Links to Qualitative Computer Analysis Sites

ATLAS.ti – Computer software for the support of text interpretation, text management and the extraction of conceptual knowledge from documents (theory building). Also has the capability to handle video sequences, recorded interviews, photos, maps, music, movies, the nightly news, videocasts and podcasts. Application areas include social sciences, economics, educational sciences, criminology, market research, quality management, knowledge acquisition, and theology.

Computer Assisted Qualitative Data Analysis Software (CAQDAS) Networking Project – CAQDAS provides practical support, training and information in the use of a range of software programs designed to assist qualitative data analysis. They also provide platforms for debate concerning the methodological and epistemological issues arising from the use of such software packages and conduct research into methodological applications. Download demo versions of various qualitative analysis packages through this organization.

The Ethnograph v6.0 – Software for qualitative research and data analysis, facilitates the management and analysis of text based data such as transcripts of interviews, focus groups, field notes, diaries, meeting minutes, and other documents. According to the Ethnograph homepage it is the most widely used software for qualitative data analysis since 1985.

Kwalitan – Kwalitan is a support program for the analysis of qualitative data, such as the protocols of interviews and observations, or existing written material, such as articles from newspapers, annual reports of enterprises, ancient manuscripts, and so on. In fact, Kwalitan is a special purpose database program. The program has been developed in accordance with the narrowly elaborated procedures of the so called grounded theory approach, in which the researcher tries to generate a theoretical framework by means of an interpretative analysis of the qualitative material.

MAXQDA – MAXQDA supports all individuals performing qualitative data analysis and helps to systematically evaluate and interpret texts. It is also a powerful tool for developing theories and testing the theoretical conclusions of the analysis. It is used in a wide range of academic and non-academic disciplines, such as in Sociology, Political Science, Psychology, Public Health, Anthropology, Education, Marketing, Economics and Urban Planning.

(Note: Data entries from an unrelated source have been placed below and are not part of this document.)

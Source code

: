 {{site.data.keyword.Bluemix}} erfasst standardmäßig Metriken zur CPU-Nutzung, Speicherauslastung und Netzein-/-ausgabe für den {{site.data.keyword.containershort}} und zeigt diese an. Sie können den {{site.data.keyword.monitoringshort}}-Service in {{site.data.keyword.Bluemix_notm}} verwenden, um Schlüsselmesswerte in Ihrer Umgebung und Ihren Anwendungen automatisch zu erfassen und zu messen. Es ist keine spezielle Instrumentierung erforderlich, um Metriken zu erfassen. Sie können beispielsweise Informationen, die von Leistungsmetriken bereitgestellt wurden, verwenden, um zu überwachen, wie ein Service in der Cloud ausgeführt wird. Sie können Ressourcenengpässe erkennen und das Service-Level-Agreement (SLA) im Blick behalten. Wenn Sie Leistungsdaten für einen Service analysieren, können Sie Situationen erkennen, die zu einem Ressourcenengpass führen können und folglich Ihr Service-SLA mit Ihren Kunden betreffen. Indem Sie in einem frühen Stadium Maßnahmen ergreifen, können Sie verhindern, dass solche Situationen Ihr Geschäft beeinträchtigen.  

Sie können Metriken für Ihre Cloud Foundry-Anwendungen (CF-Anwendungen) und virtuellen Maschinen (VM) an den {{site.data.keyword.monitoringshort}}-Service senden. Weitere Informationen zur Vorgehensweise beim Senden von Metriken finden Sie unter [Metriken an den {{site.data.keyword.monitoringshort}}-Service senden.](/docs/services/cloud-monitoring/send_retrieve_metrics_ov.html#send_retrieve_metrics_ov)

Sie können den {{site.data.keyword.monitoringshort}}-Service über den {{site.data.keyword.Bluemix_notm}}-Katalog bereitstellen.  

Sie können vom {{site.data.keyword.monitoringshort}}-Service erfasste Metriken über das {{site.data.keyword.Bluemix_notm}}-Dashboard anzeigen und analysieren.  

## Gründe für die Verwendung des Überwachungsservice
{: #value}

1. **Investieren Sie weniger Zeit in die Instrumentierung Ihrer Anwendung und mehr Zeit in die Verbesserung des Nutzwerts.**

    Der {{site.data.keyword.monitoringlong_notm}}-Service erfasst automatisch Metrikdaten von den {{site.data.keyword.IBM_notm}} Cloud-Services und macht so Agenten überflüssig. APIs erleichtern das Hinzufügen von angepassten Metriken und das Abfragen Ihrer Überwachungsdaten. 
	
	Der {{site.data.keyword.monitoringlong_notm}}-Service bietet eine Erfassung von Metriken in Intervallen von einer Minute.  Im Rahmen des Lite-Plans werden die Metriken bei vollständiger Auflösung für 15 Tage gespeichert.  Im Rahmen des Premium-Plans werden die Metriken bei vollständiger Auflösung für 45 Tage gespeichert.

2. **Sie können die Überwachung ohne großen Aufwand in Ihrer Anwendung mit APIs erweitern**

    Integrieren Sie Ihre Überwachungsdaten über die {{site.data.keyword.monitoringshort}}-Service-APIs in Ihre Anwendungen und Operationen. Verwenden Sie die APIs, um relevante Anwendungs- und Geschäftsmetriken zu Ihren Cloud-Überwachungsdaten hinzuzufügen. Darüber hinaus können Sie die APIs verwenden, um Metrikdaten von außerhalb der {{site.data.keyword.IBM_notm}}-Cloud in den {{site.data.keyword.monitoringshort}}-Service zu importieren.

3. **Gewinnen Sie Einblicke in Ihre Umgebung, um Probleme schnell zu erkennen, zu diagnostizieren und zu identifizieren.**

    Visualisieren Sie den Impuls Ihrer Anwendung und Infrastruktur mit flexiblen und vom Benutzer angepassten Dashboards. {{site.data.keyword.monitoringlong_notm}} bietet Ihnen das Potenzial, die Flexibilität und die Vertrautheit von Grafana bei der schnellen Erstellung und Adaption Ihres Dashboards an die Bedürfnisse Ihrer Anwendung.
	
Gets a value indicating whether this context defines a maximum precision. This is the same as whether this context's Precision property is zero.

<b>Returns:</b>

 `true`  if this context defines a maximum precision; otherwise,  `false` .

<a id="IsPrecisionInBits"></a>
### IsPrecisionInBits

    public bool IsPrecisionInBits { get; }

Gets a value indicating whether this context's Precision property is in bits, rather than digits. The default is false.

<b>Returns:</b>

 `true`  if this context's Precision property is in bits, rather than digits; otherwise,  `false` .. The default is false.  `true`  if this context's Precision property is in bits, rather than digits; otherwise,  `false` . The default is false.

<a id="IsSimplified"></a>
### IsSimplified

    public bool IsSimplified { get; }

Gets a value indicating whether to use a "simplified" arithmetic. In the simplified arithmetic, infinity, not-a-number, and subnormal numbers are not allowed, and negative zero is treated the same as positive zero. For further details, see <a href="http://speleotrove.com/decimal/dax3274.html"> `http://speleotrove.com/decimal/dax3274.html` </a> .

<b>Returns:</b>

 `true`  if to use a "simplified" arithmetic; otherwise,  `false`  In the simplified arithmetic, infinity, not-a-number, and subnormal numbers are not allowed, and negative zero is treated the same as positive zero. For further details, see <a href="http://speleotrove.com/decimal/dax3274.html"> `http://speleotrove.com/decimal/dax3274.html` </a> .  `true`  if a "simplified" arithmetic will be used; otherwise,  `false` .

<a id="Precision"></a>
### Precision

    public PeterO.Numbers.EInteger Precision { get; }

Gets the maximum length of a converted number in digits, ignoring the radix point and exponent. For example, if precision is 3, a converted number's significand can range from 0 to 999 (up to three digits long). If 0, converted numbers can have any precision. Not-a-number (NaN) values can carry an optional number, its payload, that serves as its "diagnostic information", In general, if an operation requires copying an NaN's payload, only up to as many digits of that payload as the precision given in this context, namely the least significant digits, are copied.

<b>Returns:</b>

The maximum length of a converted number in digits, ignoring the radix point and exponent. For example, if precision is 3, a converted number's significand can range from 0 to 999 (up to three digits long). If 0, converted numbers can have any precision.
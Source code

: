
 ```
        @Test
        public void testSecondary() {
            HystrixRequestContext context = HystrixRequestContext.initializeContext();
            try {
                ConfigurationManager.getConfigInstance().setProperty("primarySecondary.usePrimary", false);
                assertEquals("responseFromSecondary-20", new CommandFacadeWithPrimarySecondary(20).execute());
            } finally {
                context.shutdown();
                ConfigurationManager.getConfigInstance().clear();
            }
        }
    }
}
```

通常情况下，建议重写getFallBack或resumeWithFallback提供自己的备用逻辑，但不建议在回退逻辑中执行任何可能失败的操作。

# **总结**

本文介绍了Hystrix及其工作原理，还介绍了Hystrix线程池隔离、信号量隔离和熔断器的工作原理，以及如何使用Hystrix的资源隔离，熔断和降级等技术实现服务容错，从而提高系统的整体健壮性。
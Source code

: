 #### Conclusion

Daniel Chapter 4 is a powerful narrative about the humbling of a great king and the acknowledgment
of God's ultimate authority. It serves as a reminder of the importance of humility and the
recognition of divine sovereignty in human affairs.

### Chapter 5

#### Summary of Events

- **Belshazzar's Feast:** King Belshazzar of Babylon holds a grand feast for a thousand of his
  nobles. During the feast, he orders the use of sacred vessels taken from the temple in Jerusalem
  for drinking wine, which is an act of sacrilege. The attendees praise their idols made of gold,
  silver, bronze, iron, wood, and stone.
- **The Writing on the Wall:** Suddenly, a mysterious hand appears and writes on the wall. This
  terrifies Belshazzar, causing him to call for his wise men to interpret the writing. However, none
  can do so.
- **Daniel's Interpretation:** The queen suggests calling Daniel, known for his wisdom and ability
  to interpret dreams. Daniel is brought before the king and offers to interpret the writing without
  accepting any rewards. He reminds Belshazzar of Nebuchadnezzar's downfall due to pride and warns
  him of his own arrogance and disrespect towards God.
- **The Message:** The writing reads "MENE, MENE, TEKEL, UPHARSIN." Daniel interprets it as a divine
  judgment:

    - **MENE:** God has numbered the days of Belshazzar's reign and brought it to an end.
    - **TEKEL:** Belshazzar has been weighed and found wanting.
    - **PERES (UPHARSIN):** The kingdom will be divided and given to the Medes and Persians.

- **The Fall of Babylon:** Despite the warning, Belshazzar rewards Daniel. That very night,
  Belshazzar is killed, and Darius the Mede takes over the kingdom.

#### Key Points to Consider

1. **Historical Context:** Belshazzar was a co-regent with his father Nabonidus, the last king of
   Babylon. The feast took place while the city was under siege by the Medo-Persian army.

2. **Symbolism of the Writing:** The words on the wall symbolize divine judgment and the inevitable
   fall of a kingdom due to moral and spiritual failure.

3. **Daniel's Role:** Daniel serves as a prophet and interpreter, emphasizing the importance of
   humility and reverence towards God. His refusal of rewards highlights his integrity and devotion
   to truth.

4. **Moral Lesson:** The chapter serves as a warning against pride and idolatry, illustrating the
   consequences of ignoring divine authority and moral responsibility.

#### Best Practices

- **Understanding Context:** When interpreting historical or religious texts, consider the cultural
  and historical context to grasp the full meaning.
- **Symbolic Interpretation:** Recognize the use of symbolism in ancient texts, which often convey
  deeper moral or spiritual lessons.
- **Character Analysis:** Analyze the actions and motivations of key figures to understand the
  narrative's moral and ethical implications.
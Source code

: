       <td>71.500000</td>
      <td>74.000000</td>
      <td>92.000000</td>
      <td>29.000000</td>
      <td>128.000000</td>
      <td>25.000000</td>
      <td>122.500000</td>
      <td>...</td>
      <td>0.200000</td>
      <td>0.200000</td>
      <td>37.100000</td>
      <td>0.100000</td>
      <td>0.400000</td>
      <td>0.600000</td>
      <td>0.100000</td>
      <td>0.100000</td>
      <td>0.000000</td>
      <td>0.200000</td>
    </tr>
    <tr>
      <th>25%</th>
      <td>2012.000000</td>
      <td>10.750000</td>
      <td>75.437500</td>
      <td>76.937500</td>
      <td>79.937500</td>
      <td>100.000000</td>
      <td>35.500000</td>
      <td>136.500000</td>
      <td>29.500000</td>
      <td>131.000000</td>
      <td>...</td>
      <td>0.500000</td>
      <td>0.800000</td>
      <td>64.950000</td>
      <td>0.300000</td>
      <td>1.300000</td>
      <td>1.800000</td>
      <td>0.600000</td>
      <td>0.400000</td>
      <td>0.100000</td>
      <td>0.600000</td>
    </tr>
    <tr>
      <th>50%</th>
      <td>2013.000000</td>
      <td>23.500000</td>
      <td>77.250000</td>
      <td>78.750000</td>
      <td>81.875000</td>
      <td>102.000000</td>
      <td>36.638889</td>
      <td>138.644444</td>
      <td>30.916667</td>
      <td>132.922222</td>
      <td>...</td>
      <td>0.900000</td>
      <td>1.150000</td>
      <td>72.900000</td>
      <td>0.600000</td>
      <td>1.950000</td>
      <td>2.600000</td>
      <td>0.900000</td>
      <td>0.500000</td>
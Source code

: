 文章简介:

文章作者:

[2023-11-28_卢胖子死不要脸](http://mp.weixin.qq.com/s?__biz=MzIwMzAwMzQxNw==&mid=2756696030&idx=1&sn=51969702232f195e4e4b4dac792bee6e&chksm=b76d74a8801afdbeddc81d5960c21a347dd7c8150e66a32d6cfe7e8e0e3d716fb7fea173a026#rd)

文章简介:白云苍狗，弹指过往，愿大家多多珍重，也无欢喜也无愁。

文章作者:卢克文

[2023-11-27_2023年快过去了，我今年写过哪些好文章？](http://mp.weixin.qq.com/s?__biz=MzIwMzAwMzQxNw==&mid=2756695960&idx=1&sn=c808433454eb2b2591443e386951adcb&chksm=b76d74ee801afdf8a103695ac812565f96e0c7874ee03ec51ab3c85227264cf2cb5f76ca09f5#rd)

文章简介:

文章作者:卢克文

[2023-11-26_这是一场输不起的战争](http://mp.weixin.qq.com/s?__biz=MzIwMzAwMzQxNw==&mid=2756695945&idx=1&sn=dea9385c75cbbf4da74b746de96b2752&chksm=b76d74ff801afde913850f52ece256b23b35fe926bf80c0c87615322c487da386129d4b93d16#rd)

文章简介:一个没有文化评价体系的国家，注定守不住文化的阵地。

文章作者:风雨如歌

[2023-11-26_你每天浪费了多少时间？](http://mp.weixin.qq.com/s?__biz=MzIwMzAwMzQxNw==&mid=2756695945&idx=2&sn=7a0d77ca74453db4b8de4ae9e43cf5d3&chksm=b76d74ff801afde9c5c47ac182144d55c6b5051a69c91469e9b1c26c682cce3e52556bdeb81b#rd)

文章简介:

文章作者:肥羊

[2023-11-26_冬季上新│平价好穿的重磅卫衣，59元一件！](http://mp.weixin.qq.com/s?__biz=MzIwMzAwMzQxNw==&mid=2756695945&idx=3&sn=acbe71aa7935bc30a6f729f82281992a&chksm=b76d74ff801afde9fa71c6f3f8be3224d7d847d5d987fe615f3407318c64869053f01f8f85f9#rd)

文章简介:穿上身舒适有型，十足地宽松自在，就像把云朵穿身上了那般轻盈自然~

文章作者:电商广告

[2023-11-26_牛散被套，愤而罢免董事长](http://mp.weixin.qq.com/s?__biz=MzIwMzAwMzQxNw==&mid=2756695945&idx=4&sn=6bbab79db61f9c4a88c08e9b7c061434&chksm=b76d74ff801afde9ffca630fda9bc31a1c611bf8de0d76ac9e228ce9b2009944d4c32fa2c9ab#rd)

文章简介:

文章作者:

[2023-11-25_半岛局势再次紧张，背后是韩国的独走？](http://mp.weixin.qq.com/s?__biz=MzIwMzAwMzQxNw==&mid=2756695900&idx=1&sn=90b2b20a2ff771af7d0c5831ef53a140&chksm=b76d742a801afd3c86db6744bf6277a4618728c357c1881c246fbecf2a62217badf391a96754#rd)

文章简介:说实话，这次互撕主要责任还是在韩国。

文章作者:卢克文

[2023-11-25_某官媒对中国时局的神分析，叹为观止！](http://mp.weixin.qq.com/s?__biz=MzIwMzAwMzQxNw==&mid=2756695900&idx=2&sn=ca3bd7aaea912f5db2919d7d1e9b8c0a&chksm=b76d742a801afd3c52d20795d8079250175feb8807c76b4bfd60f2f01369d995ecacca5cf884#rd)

QDA Miner – QDA Miner is an easy-to-use qualitative data analysis software package for coding textual data, annotating, retrieving and reviewing coded data and documents. The program can manage complex projects involving large numbers of documents combined with numerical and categorical information. QDA Miner also provides a wide range of exploratory tools to identify patterns in codings and relationships between assigned codes and other numerical or categorical properties.

NVivo 15 – NVivo 15 removes many of the manual tasks associated with the analysis of audio, video, pictures or documents (classifying, sorting and arranging information), so researchers can explore trends, build and test theories and ultimately arrive at answers to questions.

Tropes – Designed for Semantic Classification, Keyword Extraction, Linguistic and Qualitative Analysis, Tropes software is a tool for content analysis research in the Information Science, Market Research, Sociological Analysis, Scientific and Medical studies fields.